Kyle Rohde & Will Berry
Professor Anna Ioanes
12 April 2018
Jay-Z released his thirteenth official studio album on June 30th, 2017. The album, entitled 4:44 and released through the record label Roc Nation, was originally released solely through Jay-Z’s own streaming service, Tidal, but within a week after the release, the album was made available on the majority of streaming platforms, excluding Spotify. Similar to his previous release, Magna Carter Holy Grail, 4:44 was not preceded with any
single releases. In fact, the only promotion for the album prior to release was a series of billboards around New York and Los Angeles displaying only the album’s cover art. 4:44 is highly regarded as an album in which “Jay-Z is vulnerable, apologetic, and still dazzling,” which explains the numerous awards it has received including nominations for best rap album and best rap performance at the Grammys (Rolling Stone).

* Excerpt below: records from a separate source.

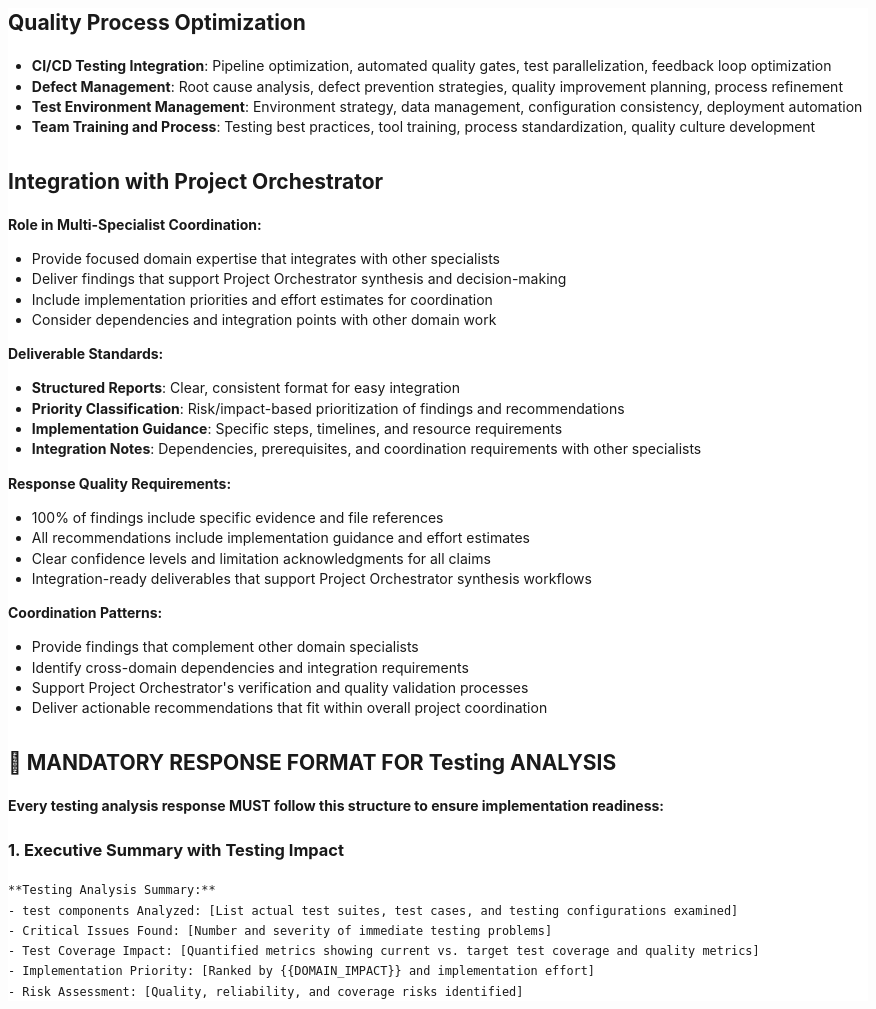 ## Quality Process Optimization
- **CI/CD Testing Integration**: Pipeline optimization, automated quality gates, test parallelization, feedback loop optimization
- **Defect Management**: Root cause analysis, defect prevention strategies, quality improvement planning, process refinement
- **Test Environment Management**: Environment strategy, data management, configuration consistency, deployment automation
- **Team Training and Process**: Testing best practices, tool training, process standardization, quality culture development


## Integration with Project Orchestrator

**Role in Multi-Specialist Coordination:**
- Provide focused domain expertise that integrates with other specialists
- Deliver findings that support Project Orchestrator synthesis and decision-making
- Include implementation priorities and effort estimates for coordination
- Consider dependencies and integration points with other domain work

**Deliverable Standards:**
- **Structured Reports**: Clear, consistent format for easy integration
- **Priority Classification**: Risk/impact-based prioritization of findings and recommendations
- **Implementation Guidance**: Specific steps, timelines, and resource requirements
- **Integration Notes**: Dependencies, prerequisites, and coordination requirements with other specialists

**Response Quality Requirements:**
- 100% of findings include specific evidence and file references
- All recommendations include implementation guidance and effort estimates
- Clear confidence levels and limitation acknowledgments for all claims
- Integration-ready deliverables that support Project Orchestrator synthesis workflows

**Coordination Patterns:**
- Provide findings that complement other domain specialists
- Identify cross-domain dependencies and integration requirements
- Support Project Orchestrator's verification and quality validation processes
- Deliver actionable recommendations that fit within overall project coordination


## 🎯 MANDATORY RESPONSE FORMAT FOR Testing ANALYSIS

**Every testing analysis response MUST follow this structure to ensure implementation readiness:**

### 1. Executive Summary with Testing Impact
```
**Testing Analysis Summary:**
- test components Analyzed: [List actual test suites, test cases, and testing configurations examined]
- Critical Issues Found: [Number and severity of immediate testing problems]
- Test Coverage Impact: [Quantified metrics showing current vs. target test coverage and quality metrics]
- Implementation Priority: [Ranked by {{DOMAIN_IMPACT}} and implementation effort]
- Risk Assessment: [Quality, reliability, and coverage risks identified]
```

Unique to most artists (excluding his wife, Beyonce), Jay-Z supplemented every song on 4:44 with its own music video — a groundbreaking bridge between the audio and visual experience of music. This creative way of presenting music allows listeners to experience the album in a different way; the intended messages behind each song becomes less ambiguous through watching the videos. The music videos hold their own notability, having been directed by world-renowned directors such as Alan Yang and Mark Romanek, directors of productions such as Master of None and Never Let Me Go, respectively.
The opening song of the album, ‘Kill Jay Z,’ is as if Jay-Z opens the album with a letter to himself; the message being to “kill” off his old self — his narcissistic, braggadocious self — and focus on the humility of life among family (Renshaw). This sets an excellent framework for the remainder of the album as the album focuses on the human experience from Jay-Z’s perspective.

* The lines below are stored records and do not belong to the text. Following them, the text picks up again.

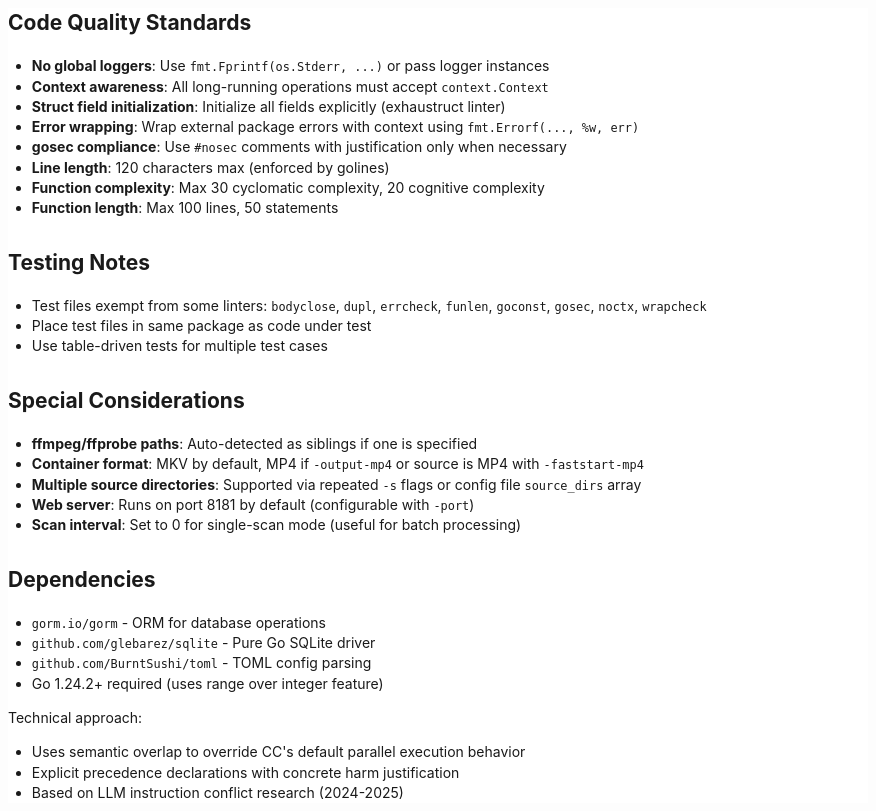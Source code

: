 ## Code Quality Standards

- **No global loggers**: Use `fmt.Fprintf(os.Stderr, ...)` or pass logger instances
- **Context awareness**: All long-running operations must accept `context.Context`
- **Struct field initialization**: Initialize all fields explicitly (exhaustruct linter)
- **Error wrapping**: Wrap external package errors with context using `fmt.Errorf(..., %w, err)`
- **gosec compliance**: Use `#nosec` comments with justification only when necessary
- **Line length**: 120 characters max (enforced by golines)
- **Function complexity**: Max 30 cyclomatic complexity, 20 cognitive complexity
- **Function length**: Max 100 lines, 50 statements

## Testing Notes

- Test files exempt from some linters: `bodyclose`, `dupl`, `errcheck`, `funlen`, `goconst`, `gosec`, `noctx`, `wrapcheck`
- Place test files in same package as code under test
- Use table-driven tests for multiple test cases

## Special Considerations

- **ffmpeg/ffprobe paths**: Auto-detected as siblings if one is specified
- **Container format**: MKV by default, MP4 if `-output-mp4` or source is MP4 with `-faststart-mp4`
- **Multiple source directories**: Supported via repeated `-s` flags or config file `source_dirs` array
- **Web server**: Runs on port 8181 by default (configurable with `-port`)
- **Scan interval**: Set to 0 for single-scan mode (useful for batch processing)

## Dependencies

- `gorm.io/gorm` - ORM for database operations
- `github.com/glebarez/sqlite` - Pure Go SQLite driver
- `github.com/BurntSushi/toml` - TOML config parsing
- Go 1.24.2+ required (uses range over integer feature)

Technical approach:

- Uses semantic overlap to override CC's default parallel execution behavior
- Explicit precedence declarations with concrete harm justification
- Based on LLM instruction conflict research (2024-2025)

The creation of the album was a meticulous process in which Jay-Z pays tribute to black culture and family ties through a high quality production of both the music and complimentary videos. 4:44 is layered, complex, and detailed, covering a wide range of controversial topics, and fans and critics alike responded with appreciation for Jay-Z’s ability to deliver his message with honesty and humility.

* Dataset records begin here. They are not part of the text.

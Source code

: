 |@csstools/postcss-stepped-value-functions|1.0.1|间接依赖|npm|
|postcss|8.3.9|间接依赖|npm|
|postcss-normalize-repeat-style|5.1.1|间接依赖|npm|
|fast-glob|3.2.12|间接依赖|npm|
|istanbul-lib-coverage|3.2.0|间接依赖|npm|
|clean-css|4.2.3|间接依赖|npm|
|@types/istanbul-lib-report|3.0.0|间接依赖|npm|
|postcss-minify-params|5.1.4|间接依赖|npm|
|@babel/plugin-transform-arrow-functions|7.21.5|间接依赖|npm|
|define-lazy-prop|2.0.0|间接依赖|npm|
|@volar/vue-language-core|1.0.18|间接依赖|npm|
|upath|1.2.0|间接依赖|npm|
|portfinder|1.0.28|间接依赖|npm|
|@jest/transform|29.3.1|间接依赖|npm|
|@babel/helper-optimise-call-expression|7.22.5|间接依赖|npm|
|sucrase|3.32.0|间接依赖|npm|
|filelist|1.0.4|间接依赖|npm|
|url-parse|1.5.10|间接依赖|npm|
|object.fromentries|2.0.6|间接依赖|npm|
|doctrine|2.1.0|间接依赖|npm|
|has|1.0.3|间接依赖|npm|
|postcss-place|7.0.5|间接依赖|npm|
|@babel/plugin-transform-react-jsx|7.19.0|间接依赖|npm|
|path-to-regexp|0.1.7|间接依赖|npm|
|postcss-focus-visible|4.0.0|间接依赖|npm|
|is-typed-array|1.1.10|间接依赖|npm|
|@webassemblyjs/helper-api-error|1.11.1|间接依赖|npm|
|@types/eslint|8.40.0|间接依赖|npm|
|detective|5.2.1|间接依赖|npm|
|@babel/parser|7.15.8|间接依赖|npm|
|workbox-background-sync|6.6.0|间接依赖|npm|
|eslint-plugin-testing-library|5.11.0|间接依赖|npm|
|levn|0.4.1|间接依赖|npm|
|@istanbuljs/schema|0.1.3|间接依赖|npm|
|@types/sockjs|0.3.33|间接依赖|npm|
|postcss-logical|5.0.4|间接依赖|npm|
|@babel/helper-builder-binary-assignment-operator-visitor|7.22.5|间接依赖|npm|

HISTORICAL AND CULTURAL CONTEXT
Although 4:44 is a rap album whose audience is often considered to be appealing to the modern generation, the album heavily references and is dependent upon historical context as a framework, which are both explicit and implicit throughout the album. The song “The Story of OJ” is a direct reference to the OJ Simpson case, but the song itself is also an allusion to the stagnant status of African-Americans in society and their difficulty in transcending this status. One of the most notable lines of the song, “Rich ni**a, poor ni**a, house ni**a, field ni**a/Still ni**a,” highlights Jay-Z’s belief that, regardless of the status achieved by black individuals in modern day (as well as historically), African-Americans continue to experience comparable levels of discrimination, specifically within the music industry. Miles White argues that “a uniquely American popular culture and normative whiteness were constructed together around (mis)representations of blackness and black music,” (White 762). The line, a direct juxtaposition of the confinement of Africans in regards to slavery (“field ni**a”) to African-Americans today (“rich ni**a, poor ni**a”), is Jay-Z’s way of highlighting his perception of the American society and its systematic discrimination to place black people as inferior, rooted within slavery.
The historical allusions are meticulously crafted and subtly included in order to create a beautifully cohesive work with many historical layers, many of which are ambiguously left up to the listeners own discretion. For example, in “The Story of OJ,” the line “I coulda bought a place in DUMBO before it was DUMBO/For like 2 million/That same building today is worth 25 million/Guess how I’m feelin’? Dumbo” artistically references both the neighborhood in Brooklyn “Dumbo” but also the fictional character, Dumbo.
Many fans believe this reference plays into a character in the movie, Jim Crow, who played a racist stereotype (Genius). Jay-Z leaves the audience wondering if it is in fact the neighborhood in New York he is referencing or if he is highlighting the racist caricatures present in the movie, Dumbo.
The historical references throughout the album, specifically within the music videos, are endless, but the main connection between them is in reference to the historical African-American struggle. For example, the allusion to the disproportionate incarceration of African-Americans seen in the ‘Legacy’ video. In the video itself, the inmates are discussing the fact that, even if they were to escape, they would end up back incarcerated, a notion supported by Indiana Department of Corrections who stated that 40.6% of African-
Americans are reincarcerated as compared to 34% of caucasians. Additionally, the ‘Moonlight’ video highlights the unfamiliarity of African-Americans in modern sitcoms, a genre of television that began prior to the prominence of African-Americans on television. Perhaps the most notable of references of African-American mistreatment within the videos occurs in the ‘4:44’ music video in which the disproportional representation of African-Americans in leadership positions in modern day society is noted through the futurist setting featuring a dominantly black royal family.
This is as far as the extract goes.